By Andrew Wroblewski
Unfortunately, even superheroes have their weaknesses.
Michael Bradley, beloved former owner of what used to be comic shop Collectors Kingdom at 202 West Jericho Turnpike in Huntington Station, received a phone call the morning of Jan. 7 that would change his life.
The comic shop that he operated since 1989 was gone; a fire wiped out the strip mall that housed his business, along with every comic, every statue, every figurine and every other collectible Bradley had – a collection he estimated to be worth more than $500,000.
“When the fire happened, it was just an overload of emotions [for me],” Bradley said. “I just got silent on the phone… I didn’t know what to do that first morning.”
But, like those same superheroes with vulnerabilities, Bradley and his super staff have the luxury of a following – a community of fans who, no matter what, will stand behind. Ever since the fire, fans and friends have helped Bradley to rebuild and begin selling comics once again out of a “satellite” location found at 135 West Jericho Turnpike. They are supplying donations through an “Indiegogo” fundraiser at www.indiegogo.com/projects/help-rebuild-collectors-kingdom.
“As crazy as it sounds, [scouting locations] was what I did most of the day [after the fire],” Bradley said.
That day after scouting, Bradley returned to the burnt shop and spoke with reporters. In that interview, he said, something he said caught him by surprise.
“I made a comment about the store meaning so much to past, present and future comic collectors,” he said.
“What’s a ‘future’ comic collector?” he remembered thinking.
Bradley turned around, and outside of the boarded up shop on a lock installed to keep intruders from trespassing, he saw something: a Polaroid picture.
“I went over there and pulled it out,” he said.
The picture, which featured a baby boy, read “Logan Nathaniel Hofguard: future comic collector.”
“It had to have been taken within last 48 hours, and I knew a couple that had been in the store just a few days earlier and was looking to buy something for a baby named Logan,” he said.
Logan as in James “Logan” Howlett, the alter ego of famous X-Men character, Wolverine – the baby’s father’s favorite super hero, Bradley said.

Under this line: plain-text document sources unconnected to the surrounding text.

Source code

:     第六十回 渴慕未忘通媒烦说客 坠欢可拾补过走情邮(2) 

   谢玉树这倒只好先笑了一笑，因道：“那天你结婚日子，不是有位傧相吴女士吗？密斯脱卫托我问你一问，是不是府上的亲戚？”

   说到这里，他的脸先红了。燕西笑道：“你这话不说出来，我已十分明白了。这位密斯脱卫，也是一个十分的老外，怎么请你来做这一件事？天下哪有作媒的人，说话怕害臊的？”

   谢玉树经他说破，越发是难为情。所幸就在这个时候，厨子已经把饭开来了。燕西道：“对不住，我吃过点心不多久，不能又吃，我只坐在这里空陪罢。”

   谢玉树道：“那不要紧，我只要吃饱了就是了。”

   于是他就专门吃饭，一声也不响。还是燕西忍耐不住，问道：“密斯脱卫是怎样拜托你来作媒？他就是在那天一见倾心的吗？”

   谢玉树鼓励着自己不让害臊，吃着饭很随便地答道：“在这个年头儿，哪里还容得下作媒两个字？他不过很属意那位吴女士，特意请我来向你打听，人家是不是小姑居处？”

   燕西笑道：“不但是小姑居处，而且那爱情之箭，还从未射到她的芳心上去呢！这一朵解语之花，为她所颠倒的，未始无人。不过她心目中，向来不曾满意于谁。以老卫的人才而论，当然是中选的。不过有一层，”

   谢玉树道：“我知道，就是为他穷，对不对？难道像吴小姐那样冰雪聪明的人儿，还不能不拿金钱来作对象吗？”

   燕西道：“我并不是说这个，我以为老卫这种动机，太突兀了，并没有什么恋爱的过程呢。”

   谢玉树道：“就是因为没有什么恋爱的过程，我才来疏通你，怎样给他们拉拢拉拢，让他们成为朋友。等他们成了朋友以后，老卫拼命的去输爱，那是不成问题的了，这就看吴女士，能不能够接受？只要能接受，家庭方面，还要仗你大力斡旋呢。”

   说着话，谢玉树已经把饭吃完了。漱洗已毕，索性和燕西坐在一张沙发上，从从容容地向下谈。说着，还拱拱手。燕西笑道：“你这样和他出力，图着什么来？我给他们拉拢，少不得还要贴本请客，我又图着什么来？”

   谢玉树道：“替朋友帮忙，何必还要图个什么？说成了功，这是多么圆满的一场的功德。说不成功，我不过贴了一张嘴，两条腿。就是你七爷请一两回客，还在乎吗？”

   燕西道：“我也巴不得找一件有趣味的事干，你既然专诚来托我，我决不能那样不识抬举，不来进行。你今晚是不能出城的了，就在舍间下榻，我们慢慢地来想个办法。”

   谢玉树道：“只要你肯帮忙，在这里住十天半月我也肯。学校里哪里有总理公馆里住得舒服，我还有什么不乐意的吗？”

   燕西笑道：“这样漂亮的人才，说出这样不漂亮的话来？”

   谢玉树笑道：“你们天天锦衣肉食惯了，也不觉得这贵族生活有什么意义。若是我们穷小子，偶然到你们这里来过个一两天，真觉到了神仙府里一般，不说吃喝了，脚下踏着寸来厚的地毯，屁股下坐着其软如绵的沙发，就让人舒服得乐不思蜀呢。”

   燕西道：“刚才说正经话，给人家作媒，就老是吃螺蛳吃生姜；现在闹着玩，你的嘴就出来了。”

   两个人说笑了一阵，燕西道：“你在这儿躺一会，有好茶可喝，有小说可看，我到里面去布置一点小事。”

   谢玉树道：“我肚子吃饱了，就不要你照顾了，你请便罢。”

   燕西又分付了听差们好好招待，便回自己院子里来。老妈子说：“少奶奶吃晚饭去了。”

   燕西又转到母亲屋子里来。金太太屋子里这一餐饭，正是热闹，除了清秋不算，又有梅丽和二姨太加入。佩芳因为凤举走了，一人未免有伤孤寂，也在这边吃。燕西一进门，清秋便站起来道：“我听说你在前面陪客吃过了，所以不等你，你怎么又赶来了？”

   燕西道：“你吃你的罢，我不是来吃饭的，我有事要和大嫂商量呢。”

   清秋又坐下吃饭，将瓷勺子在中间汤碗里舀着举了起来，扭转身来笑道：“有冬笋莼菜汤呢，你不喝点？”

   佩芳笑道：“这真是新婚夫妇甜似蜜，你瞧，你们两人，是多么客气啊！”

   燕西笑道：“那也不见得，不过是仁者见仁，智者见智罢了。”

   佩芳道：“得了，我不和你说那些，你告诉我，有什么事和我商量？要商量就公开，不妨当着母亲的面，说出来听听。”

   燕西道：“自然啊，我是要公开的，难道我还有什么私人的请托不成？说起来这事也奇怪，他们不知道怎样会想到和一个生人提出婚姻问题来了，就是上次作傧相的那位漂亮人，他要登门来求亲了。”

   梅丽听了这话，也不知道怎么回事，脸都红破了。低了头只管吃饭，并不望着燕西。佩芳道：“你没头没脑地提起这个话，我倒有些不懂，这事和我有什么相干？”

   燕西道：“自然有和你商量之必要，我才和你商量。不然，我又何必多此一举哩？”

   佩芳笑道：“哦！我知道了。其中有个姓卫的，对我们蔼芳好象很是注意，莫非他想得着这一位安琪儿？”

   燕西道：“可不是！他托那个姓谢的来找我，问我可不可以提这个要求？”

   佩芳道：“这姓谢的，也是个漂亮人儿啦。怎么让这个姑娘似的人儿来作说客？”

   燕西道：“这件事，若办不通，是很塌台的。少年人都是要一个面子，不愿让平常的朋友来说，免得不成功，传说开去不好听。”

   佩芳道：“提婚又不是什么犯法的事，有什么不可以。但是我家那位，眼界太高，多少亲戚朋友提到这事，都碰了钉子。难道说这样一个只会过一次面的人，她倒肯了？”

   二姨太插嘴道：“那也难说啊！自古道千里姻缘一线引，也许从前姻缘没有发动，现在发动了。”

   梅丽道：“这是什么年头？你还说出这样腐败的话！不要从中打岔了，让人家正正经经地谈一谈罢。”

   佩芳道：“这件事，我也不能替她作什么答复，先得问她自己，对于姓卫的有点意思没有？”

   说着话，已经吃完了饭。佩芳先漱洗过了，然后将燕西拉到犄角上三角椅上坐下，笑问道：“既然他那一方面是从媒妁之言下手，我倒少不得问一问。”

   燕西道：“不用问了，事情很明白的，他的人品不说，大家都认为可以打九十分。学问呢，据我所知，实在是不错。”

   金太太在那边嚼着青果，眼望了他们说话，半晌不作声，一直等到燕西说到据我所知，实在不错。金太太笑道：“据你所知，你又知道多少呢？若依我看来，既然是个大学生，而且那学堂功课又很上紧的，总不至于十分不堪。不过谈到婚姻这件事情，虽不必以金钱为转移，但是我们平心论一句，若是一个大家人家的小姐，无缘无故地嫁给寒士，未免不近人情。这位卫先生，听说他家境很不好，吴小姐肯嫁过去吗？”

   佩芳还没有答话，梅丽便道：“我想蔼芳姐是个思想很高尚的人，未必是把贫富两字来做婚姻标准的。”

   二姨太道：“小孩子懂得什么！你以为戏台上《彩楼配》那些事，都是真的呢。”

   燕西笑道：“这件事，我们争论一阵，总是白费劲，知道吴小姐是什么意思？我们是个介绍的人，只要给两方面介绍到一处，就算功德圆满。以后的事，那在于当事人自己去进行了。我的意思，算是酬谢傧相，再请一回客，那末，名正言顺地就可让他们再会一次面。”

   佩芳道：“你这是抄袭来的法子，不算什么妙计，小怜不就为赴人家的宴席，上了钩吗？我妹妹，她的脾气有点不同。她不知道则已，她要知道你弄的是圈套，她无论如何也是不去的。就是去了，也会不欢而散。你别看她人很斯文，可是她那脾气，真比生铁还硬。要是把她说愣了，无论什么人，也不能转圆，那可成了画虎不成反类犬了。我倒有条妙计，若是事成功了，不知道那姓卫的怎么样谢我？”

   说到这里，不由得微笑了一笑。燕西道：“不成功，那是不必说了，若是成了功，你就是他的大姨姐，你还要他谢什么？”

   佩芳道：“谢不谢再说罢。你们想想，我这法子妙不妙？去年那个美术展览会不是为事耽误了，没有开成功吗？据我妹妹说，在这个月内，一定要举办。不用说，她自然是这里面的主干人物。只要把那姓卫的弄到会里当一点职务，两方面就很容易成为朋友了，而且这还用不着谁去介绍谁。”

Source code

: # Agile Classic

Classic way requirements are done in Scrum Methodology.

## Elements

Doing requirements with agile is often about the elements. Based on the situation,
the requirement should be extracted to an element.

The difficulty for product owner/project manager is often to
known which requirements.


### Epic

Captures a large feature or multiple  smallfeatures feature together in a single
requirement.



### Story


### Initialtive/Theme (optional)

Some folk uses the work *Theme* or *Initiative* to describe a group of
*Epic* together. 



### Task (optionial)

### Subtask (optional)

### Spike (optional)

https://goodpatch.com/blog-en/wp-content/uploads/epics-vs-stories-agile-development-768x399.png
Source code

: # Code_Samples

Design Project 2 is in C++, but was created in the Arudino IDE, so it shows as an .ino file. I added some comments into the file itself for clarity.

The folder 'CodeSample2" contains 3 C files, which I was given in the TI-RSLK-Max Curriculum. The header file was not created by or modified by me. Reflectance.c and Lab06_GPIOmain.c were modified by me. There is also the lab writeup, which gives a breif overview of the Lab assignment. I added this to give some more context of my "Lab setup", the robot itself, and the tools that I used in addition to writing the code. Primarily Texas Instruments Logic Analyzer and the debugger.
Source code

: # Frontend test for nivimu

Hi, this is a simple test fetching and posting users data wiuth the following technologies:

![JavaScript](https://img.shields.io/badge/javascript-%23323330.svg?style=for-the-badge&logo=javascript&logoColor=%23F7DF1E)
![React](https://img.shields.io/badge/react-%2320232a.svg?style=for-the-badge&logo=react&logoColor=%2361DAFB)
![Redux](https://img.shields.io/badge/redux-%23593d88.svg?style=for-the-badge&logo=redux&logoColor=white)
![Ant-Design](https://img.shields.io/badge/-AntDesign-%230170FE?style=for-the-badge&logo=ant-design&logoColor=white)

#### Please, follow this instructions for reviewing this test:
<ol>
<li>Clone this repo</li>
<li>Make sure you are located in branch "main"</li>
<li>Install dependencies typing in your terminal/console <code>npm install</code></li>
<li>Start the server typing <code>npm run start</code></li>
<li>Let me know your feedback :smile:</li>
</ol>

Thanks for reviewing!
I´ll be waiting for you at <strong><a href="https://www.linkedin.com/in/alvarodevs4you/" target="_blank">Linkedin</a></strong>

“That’s what future comic collector is, that right there,” Bradley said. “The store has run the gambit of generations at this point. I’ve been there long enough where the kids that I helped [pick out comics] are coming to with kids of their own.”
Along with rebuilding the shop for those former comic collectors, Bradley was also overwhelmed by the outpour of support from former customers and workers that vowed to help him “rebuild.” One such person is Timothy Wan, managing partner for Smith Carroad Levy & Wan law firm in Commack and a former employee of Bradley’s who is now serving as his lawyer.
“I read letter after letter [from people close to the store] about how much it meant to them and, really, that’s what kicked me,” Bradley said. “I stayed later that night [in the parking lot of the burnt-down shop] and stood there.”
Seven o’clock, eight o’clock, nine o’clock; Bradley said the time flew by and so did the customers. Person after person, he said, pulled up, saw the aftermath and gave him their condolences.
“You’ll get it back,” he recalled them saying to him. “You’ll get it all back; we just have to rebuild.”
That rebuilding has already begun. Along with the satellite location and fundraising campaign, which had raised $2,126 as of press time Monday, Bradley is operating a Facebook fan page – administrated by former employee and friend, Jade Torres – at www.facebook.com/CollectorsKingdom. There he sad, fans of the shop can check in for updates, including ways to help out even further, such as an upcoming fundraiser that is scheduled for Feb. 27 – with more details to be announced in the coming weeks, he said.